* _ASSIGNMENT_
Return the lines of the material below exactly, beginning with the line that has "produces physically correct" in it and finishing with the line that has "A simple way" in it. Leave all pictures aside.

:::::

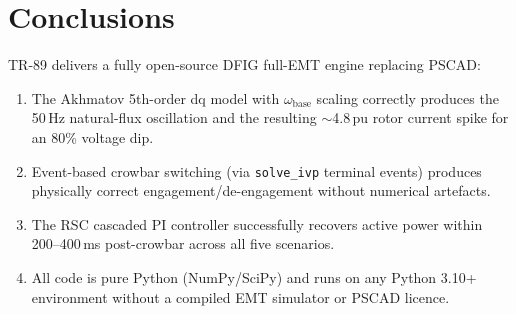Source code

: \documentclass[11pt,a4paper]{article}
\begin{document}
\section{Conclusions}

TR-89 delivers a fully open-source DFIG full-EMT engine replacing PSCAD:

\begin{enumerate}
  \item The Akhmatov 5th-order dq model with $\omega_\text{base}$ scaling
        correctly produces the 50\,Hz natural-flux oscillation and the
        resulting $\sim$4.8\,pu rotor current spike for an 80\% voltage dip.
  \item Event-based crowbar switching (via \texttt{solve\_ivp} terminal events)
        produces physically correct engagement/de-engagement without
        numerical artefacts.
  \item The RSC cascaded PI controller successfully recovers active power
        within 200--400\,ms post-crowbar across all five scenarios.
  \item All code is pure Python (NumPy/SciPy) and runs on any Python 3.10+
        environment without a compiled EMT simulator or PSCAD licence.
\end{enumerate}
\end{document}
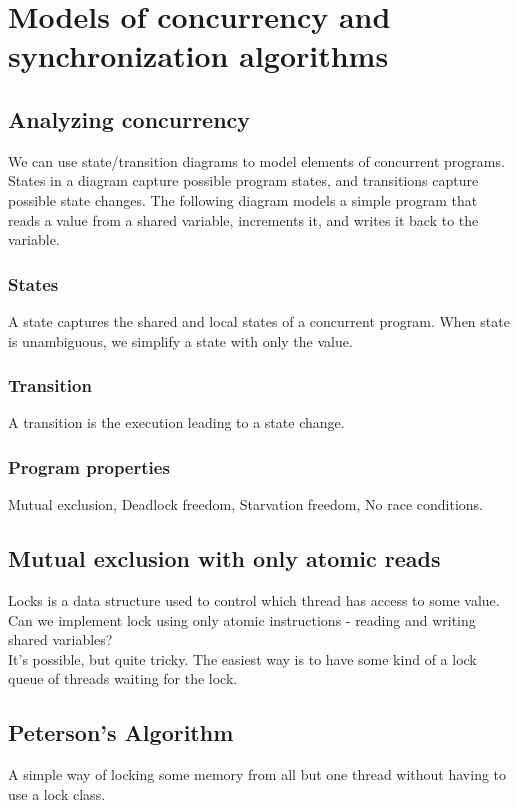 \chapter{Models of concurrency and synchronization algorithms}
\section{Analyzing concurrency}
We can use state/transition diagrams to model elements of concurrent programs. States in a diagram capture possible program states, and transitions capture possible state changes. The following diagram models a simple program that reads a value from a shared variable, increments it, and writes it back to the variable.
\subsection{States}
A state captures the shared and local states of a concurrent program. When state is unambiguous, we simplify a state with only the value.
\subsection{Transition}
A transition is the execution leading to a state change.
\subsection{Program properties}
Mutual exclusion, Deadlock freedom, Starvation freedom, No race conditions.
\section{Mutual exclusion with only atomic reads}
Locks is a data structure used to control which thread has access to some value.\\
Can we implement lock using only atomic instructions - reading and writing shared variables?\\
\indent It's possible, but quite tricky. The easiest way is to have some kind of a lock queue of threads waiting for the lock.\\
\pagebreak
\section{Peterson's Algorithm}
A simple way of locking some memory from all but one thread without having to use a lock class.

:::::

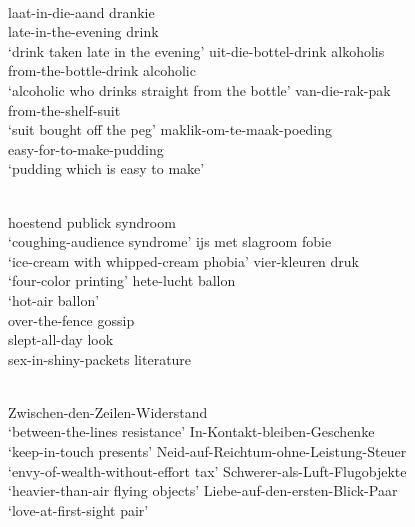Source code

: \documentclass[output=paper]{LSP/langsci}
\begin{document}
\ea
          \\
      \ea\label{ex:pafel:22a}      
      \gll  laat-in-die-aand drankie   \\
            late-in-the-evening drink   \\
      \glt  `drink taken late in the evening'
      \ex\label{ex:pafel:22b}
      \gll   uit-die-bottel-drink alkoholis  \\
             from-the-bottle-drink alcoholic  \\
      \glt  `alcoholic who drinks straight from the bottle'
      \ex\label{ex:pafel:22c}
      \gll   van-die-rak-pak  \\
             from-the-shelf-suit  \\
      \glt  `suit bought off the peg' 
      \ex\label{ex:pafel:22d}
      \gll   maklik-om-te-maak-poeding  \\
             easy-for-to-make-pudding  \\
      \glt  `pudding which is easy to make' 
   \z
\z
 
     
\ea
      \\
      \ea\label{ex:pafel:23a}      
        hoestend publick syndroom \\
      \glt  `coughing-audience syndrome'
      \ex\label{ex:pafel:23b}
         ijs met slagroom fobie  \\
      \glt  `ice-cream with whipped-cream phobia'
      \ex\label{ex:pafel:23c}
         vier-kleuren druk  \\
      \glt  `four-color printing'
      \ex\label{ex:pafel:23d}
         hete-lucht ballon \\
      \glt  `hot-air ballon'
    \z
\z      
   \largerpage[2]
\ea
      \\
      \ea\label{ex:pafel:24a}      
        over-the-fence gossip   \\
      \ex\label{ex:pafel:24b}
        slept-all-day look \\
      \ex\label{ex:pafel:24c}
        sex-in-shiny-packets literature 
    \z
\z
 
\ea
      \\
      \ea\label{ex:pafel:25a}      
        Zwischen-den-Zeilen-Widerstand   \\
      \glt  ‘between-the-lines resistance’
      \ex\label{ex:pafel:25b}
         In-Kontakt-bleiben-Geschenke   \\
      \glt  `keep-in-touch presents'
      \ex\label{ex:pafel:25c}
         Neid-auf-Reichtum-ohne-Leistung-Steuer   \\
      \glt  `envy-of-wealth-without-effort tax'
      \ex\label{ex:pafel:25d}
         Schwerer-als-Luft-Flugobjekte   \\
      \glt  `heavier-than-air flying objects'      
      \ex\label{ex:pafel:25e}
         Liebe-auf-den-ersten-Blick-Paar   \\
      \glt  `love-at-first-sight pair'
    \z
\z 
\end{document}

:::::

* _ANSWER BELOW_
        produces physically correct engagement/de-engagement without
        numerical artefacts.
  \item The RSC cascaded PI controller successfully recovers active power
        within 200--400\,ms post-crowbar across all five scenarios.
  \item All code is pure Python (NumPy/SciPy) and runs on any Python 3.10+
        environment without a compiled EMT simulator or PSCAD licence.
\end{enumerate}
\end{document}
 \chapter{Models of concurrency and synchronization algorithms}
\section{Analyzing concurrency}
We can use state/transition diagrams to model elements of concurrent programs. States in a diagram capture possible program states, and transitions capture possible state changes. The following diagram models a simple program that reads a value from a shared variable, increments it, and writes it back to the variable.
\subsection{States}
A state captures the shared and local states of a concurrent program. When state is unambiguous, we simplify a state with only the value.
\subsection{Transition}
A transition is the execution leading to a state change.
\subsection{Program properties}
Mutual exclusion, Deadlock freedom, Starvation freedom, No race conditions.
\section{Mutual exclusion with only atomic reads}
Locks is a data structure used to control which thread has access to some value.\\
Can we implement lock using only atomic instructions - reading and writing shared variables?\\
\indent It's possible, but quite tricky. The easiest way is to have some kind of a lock queue of threads waiting for the lock.\\
\pagebreak
\section{Peterson's Algorithm}
A simple way of locking some memory from all but one thread without having to use a lock class.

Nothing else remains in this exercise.